Reversible Exsolution of Nanometric Fe₂O₃ Particles in BaFe_2–x(PO₄)₂ (0 ≤ x ≤ 2/3): The Logic of Vacancy Ordering in Novel Metal-Depleted Two-Dimensional Lattices

We show here that the exsolution of Fe²⁺ ions out of two-dimensional (2D) honeycomb layers of BaFe₂(PO₄)₂ into iron-deficient BaFe_2–x­(PO₄)₂ phases and nanometric α-Fe₂O₃ (typically 50 nm diameter at the grain surface) is efficient and reversible until x = 2/3 in mild oxidizing/reducing conditions. It corresponds to the renewable conversion of 12 wt % of the initial mass into iron oxide.

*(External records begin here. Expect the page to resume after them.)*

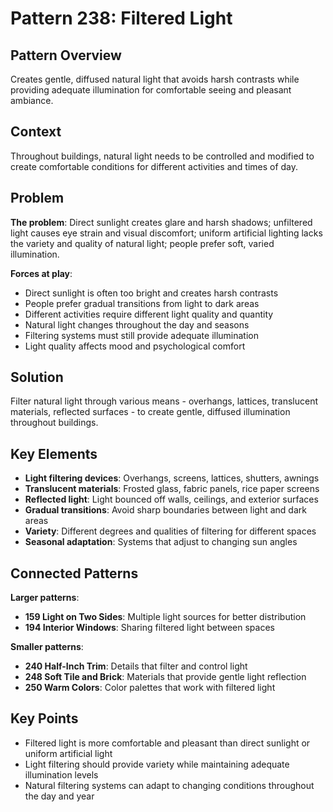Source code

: # Pattern 238: Filtered Light

## Pattern Overview
Creates gentle, diffused natural light that avoids harsh contrasts while providing adequate illumination for comfortable seeing and pleasant ambiance.

## Context
Throughout buildings, natural light needs to be controlled and modified to create comfortable conditions for different activities and times of day.

## Problem
**The problem**: Direct sunlight creates glare and harsh shadows; unfiltered light causes eye strain and visual discomfort; uniform artificial lighting lacks the variety and quality of natural light; people prefer soft, varied illumination.

**Forces at play**:
- Direct sunlight is often too bright and creates harsh contrasts
- People prefer gradual transitions from light to dark areas
- Different activities require different light quality and quantity
- Natural light changes throughout the day and seasons
- Filtering systems must still provide adequate illumination
- Light quality affects mood and psychological comfort

## Solution
Filter natural light through various means - overhangs, lattices, translucent materials, reflected surfaces - to create gentle, diffused illumination throughout buildings.

## Key Elements
- **Light filtering devices**: Overhangs, screens, lattices, shutters, awnings
- **Translucent materials**: Frosted glass, fabric panels, rice paper screens
- **Reflected light**: Light bounced off walls, ceilings, and exterior surfaces
- **Gradual transitions**: Avoid sharp boundaries between light and dark areas
- **Variety**: Different degrees and qualities of filtering for different spaces
- **Seasonal adaptation**: Systems that adjust to changing sun angles

## Connected Patterns
**Larger patterns**:
- **159 Light on Two Sides**: Multiple light sources for better distribution
- **194 Interior Windows**: Sharing filtered light between spaces

**Smaller patterns**:
- **240 Half-Inch Trim**: Details that filter and control light
- **248 Soft Tile and Brick**: Materials that provide gentle light reflection
- **250 Warm Colors**: Color palettes that work with filtered light

## Key Points
- Filtered light is more comfortable and pleasant than direct sunlight or uniform artificial light
- Light filtering should provide variety while maintaining adequate illumination levels
- Natural filtering systems can adapt to changing conditions throughout the day and year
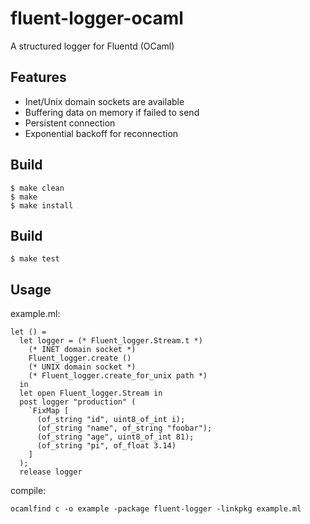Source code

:fluent-logger-ocaml
===================

A structured logger for Fluentd (OCaml)


Features
------------

* Inet/Unix domain sockets are available
* Buffering data on memory if failed to send
* Persistent connection
* Exponential backoff for reconnection


Build
------------

    $ make clean
    $ make
    $ make install

Build
------------

    $ make test

Usage
------------

example.ml:

    let () =
      let logger = (* Fluent_logger.Stream.t *)
        (* INET domain socket *)
        Fluent_logger.create ()
        (* UNIX domain socket *)
        (* Fluent_logger.create_for_unix path *) 
      in
      let open Fluent_logger.Stream in
      post logger "production" (
        `FixMap [
          (of_string "id", uint8_of_int i);
          (of_string "name", of_string "foobar");
          (of_string "age", uint8_of_int 81);
          (of_string "pi", of_float 3.14)
        ]
      );
      release logger

compile:

    ocamlfind c -o example -package fluent-logger -linkpkg example.ml

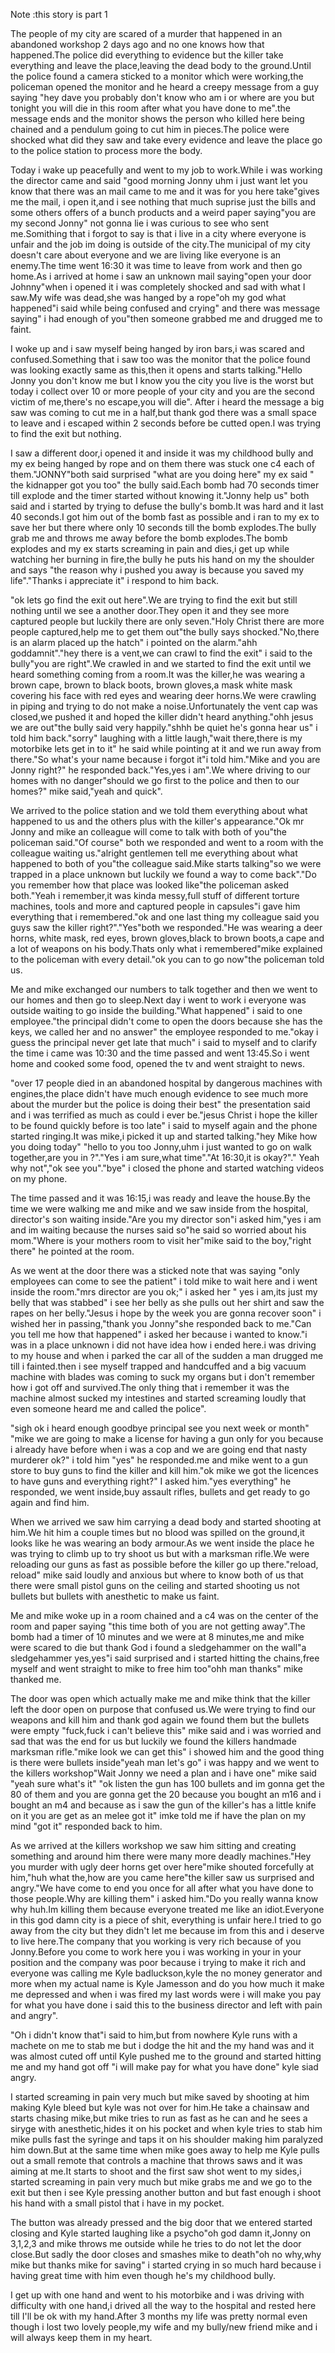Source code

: Note :this story is part 1 


The people of my city are scared of a murder that happened in an abandoned workshop 2 days ago and no one knows how that happened.The police did everything to evidence but the killer take everything and leave the place,leaving the dead body to the ground.Until the police found a camera sticked to a monitor which were working,the policeman opened the monitor and he heard a creepy message from a guy saying "hey dave you probably don't know who am i or where are you but tonight you will die in this room after what you have done to me".the message ends and the monitor shows the person who killed here being chained and a pendulum going to cut him in pieces.The police were shocked what did they saw and take every evidence and leave the place go to the police station to process more the body.

Today i wake up peacefully and went to my job to work.While i was working the director came and said "good morning Jonny uhm i just want let you know that there was an mail came to me and it was for you here take"gives me the mail, i open it,and i see nothing that much suprise just the bills and some others offers of a bunch products and a weird paper saying"you are my second Jonny" not gonna lie i was curious to see who sent me.Somithing that i forgot to say is that i live in a city where everyone is unfair and the job im doing is outside of the city.The municipal of my city doesn't care about everyone and we are living like everyone is an enemy.The time went 16:30 it was time to leave from work and then go home.As i arrived at home i saw an unknown mail saying"open your door Johnny"when i opened it i was completely shocked and sad with what I saw.My wife was dead,she was hanged by a rope"oh my god what happened"i said while being confused and crying" and there was message saying" i had enough of you"then someone grabbed me and drugged me to faint.

I woke up and i saw myself being hanged by iron bars,i was scared and confused.Something that i saw too was the monitor that the police found was looking exactly same as this,then it opens and starts talking."Hello Jonny you don't know me but I know you the city you live is the worst but today i collect over 10 or more people of your city and you are the second victim of me,there's no escape,you will die". After i heard the message a big saw was coming to cut me in a half,but thank god there was a small space to leave and i escaped within 2 seconds before be cutted open.I was trying to find the exit but nothing.

I saw a different door,i opened it and inside it was my childhood bully and my ex being hanged by rope and on them there was stuck one c4 each of them."JONNY"both said surprised "what are you doing here" my ex said " the kidnapper got you too" the bully said.Each bomb had 70 seconds timer till explode and the timer started without knowing it."Jonny help us" both said and i started by trying to defuse the bully's bomb.It was hard and it last 40 seconds.I got him out of the bomb fast as possible and i ran to my ex to save her but there where only 10 seconds till the bomb explodes.The bully grab me and throws me away before the bomb explodes.The bomb explodes and my ex starts screaming in pain and dies,i get up while watching her burning in fire,the bully he puts his hand on my the shoulder and says "the reason why i pushed you away is because you saved my life"."Thanks i appreciate it" i respond to him back.

"ok lets go find the exit out here".We are trying to find the exit but still nothing until we see a another door.They open it and they see more captured people but luckily there are only seven."Holy Christ there are more people captured,help me to get them out"the bully says shocked."No,there is an alarm placed up the hatch" i pointed on the alarm."ahh goddamnit"."hey there is a vent,we can crawl to find the exit" i said to the bully"you are right".We crawled in and we started to find the exit until we heard something coming from a room.It was the killer,he was wearing a brown cape, brown to black boots, brown gloves,a mask white mask covering his face with red eyes and wearing deer horns.We were crawling in piping and trying to do not make a noise.Unfortunately the vent cap was closed,we pushed it and hoped the killer didn't heard anything."ohh jesus we are out"the bully said very happily."shhh be quiet he's gonna hear us" i told him back."sorry" laughing with a little laugh,"wait there,there is my motorbike lets get in to it" he said while pointing at it and we run away from there."So what's your name because i forgot it"i told him."Mike and you are Jonny right?" he responded back."Yes,yes i am".We where driving to our homes with no danger"should we go first to the police and then to our homes?" mike said,"yeah and quick".

We arrived to the police station and we told them everything about what happened to us and the others plus with the killer's appearance."Ok mr Jonny and mike an colleague will come to talk with both of you"the policeman said."Of course" both we responded and went to a room with the colleague waiting us."alright gentlemen tell me everything about what happened to both of you"the colleague said.Mike starts talking"so we were trapped in a place unknown but luckily we found a way to come back"."Do you remember how that place was looked like"the policeman asked both."Yeah i remember,it was kinda messy,full stuff of different torture machines, tools and more and captured people in capsules"i gave him everything that i remembered."ok and one last thing my colleague said you guys saw the killer right?"."Yes"both we responded."He was wearing a deer horns, white mask, red eyes, brown gloves,black to brown boots,a cape and a lot of weapons on his body.Thats only what i remembered"mike explained to the policeman with every detail."ok you can to go now"the policeman told us.

Me and mike exchanged our numbers to talk together and then we went to our homes and then go to sleep.Next day i went to work i everyone was outside waiting to go inside the building."What happened" i said to one employee."the principal didn't come to open the doors because she has the keys, we called her and no answer" the employee responded to me."okay i guess the principal never get late that much" i said to myself and to clarify the time i came was 10:30 and the time passed and went 13:45.So i went home and cooked some food, opened the tv and went straight to news.

"over 17 people died in an abandoned hospital by dangerous machines with engines,the place didn't have much enough evidence to see much more about the murder but the police is doing their best" the presentation said and i was terrified as much as could i ever be."jesus Christ i hope the killer to be found quickly before is too late" i said to myself again and the phone started ringing.It was mike,i picked it up and started talking."hey Mike how you doing today" "hello to you too Jonny,uhm i just wanted to go on walk together,are you in ?"."Yes i am sure,what time"."At 16:30,it is okay?"." Yeah why not","ok see you"."bye" i closed the phone and started watching videos on my phone.

The time passed and it was 16:15,i was ready and leave the house.By the time we were walking me and mike and we saw inside from the hospital, director's son waiting inside."Are you my director son"i asked him,"yes i am and im waiting because the nurses said so"he said so worried about his mom."Where is your mothers room to visit her"mike said to the boy,"right there" he pointed at the room.

As we went at the door there was a sticked note that was saying "only employees can come to see the patient" i told mike to wait here and i went inside the room."mrs director are you ok;" i asked her " yes i am,its just my belly that was stabbed" i see her belly as she pulls out her shirt and saw the rapes on her belly."Jesus i hope by the week you are gonna recover soon" i wished her in passing,"thank you Jonny"she responded back to me."Can you tell me how that happened" i asked her because i wanted to know."i was in a place unknown i did not have idea how i ended here.i was driving to my house and when i parked the car all of the sudden a man drugged me till i fainted.then i see myself trapped and handcuffed and a big vacuum machine with blades was coming to suck my organs but i don't remember how i got off and survived.The only thing that i remember it was the machine almost sucked my intestines and started screaming loudly that even someone heard me and called the police".

"sigh ok i heard enough goodbye principal see you next week or month" "mike we are going to make a license for having a gun only for you because i already have before when i was a cop and we are going end that nasty murderer ok?" i told him "yes" he responded.me and mike went to a gun store to buy guns to find the killer and kill him."ok mike we got the licences to have guns and everything right?" I asked him."yes everything" he responded, we went inside,buy assault rifles, bullets and get ready to go again and find him.

When we arrived we saw him carrying a dead body and started shooting at him.We hit him a couple times but no blood was spilled on the ground,it looks like he was wearing an body armour.As we went inside the place he was trying to climb up to try shoot us but with a marksman rifle.We were reloading our guns as fast as possible before the killer go up there."reload, reload" mike said loudly and anxious but where to know both of us that there were small pistol guns on the ceiling and started shooting us not bullets but bullets with anesthetic to make us faint.

Me and mike woke up in a room chained and a c4 was on the center of the room and paper saying "this time both of you are not getting away".The bomb had a timer of 10 minutes and we were at 8 minutes,me and mike were scared to die but thank God i found a sledgehammer on the wall"a sledgehammer yes,yes"i said surprised and i started hitting the chains,free myself and went straight to mike to free him too"ohh man thanks" mike thanked me.

The door was open which actually make me and mike think that the killer left the door open on purpose that confused us.We were trying to find our weapons and kill him and thank god again we found them but the bullets were empty "fuck,fuck i can't believe this" mike said and i was worried and sad that was the end for us but luckily we found the killers handmade marksman rifle."mike look we can get this" i showed him and the good thing is there were bullets inside"yeah man let's go" i was happy and we went to the killers workshop"Wait Jonny we need a plan and i have one" mike said "yeah sure what's it" "ok listen the gun has 100 bullets and im gonna get the 80 of them and you are gonna get the 20 because you bought an m16 and i bought an m4 and because as i saw the gun of the killer's has a little knife on it you are get as an melee got it" imke told me if have the plan on my mind "got it" responded back to him.

As we arrived at the killers workshop we saw him sitting and creating something and around him there were many more deadly machines."Hey you murder with ugly deer horns get over here"mike shouted forcefully at him,"huh what the,how are you came here"the killer saw us surprised and angry."We have come to end you once for all after what you have done to those people.Why are killing them" i asked him."Do you really wanna know why huh.Im killing them because everyone treated me like an idiot.Everyone in this god damn city is a piece of shit, everything is unfair here.I tried to go away from the city but they didn't let me because im from this and i deserve to live here.The company that you working is very rich because of you Jonny.Before you come to work here you i was working in your in your position and the company was poor because i trying to make it rich and everyone was calling me Kyle badluckson,kyle the no money generator and more when my actual name is Kyle Jamesson and do you how much it make me depressed and when i was fired my last words were i will make you pay for what you have done i said this to the business director and left with pain and angry".

"Oh i didn't know that"i said to him,but from nowhere Kyle runs with a machete on me to stab me but i dodge the hit and the my hand was and it was almost cuted off until Kyle pushed me to the ground and started hitting me and my hand got off "i will make pay for what you have done" kyle siad angry.

I started screaming in pain very much but mike saved by shooting at him making Kyle bleed but kyle was not over for him.He take a chainsaw and starts chasing mike,but mike tries to run as fast as he can and he sees a siryge with anesthetic,hides it on his pocket and when kyle tries to stab him mike pulls fast the syringe and taps it on his shoulder making him paralyzed him down.But at the same time when mike goes away to help me Kyle pulls out a small remote that controls a machine that throws saws and it was aiming at me.It starts to shoot and the first saw shot went to my sides,i started screaming in pain very much but mike grabs me and we go to the exit but then i see Kyle pressing another button and but fast enough i shoot his hand with a small pistol that i have in my pocket.

The button was already pressed and the big door that we entered started closing and Kyle started laughing like a psycho"oh god damn it,Jonny on 3,1,2,3 and mike throws me outside while he tries to do not let the door close.But sadly the door closes and smashes mike to death"oh no why,why mike but thanks mike for saving" i started crying in so much hard because i having great time with him even though he's my childhood bully.

I get up with one hand and went to his motorbike and i was driving with difficulty with one hand,i drived all the way to the hospital and rested here till I'll be ok with my hand.After 3 months my life was pretty normal even though i lost two lovely people,my wife and my bully/new friend mike and i will always keep them in my heart.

After analyzing single crystal X-ray diffraction data of intermediate members x = 2/7, x = 1/3, x = 1/2 and the ultimate Fe-depleted x = 2/3 term, we observed a systematic full ordering between Fe ions and vacancies (V_Fe) that denote unprecedented easy in-plane metal diffusion driven by the Fe²⁺/Fe³⁺ redox. Besides the discovery of a diversity of original depleted triangular _∞{Fe^2/3+_2–xO₆} topologies, we propose a unified model correlating the x Fe-removal and the experimental Fe/V_Fe ordering into periodic one-dimensional motifs paving the layers, gaining insights into predictive crystal chemistry of complex low dimensional oxides. Increasing the x values led to a progressive change of the materials from 2D ferromagnets (Fe²⁺) to 2D ferrimagnets (Fe^2/3+) to antiferromagnets for x = 2/3 (Fe³⁺).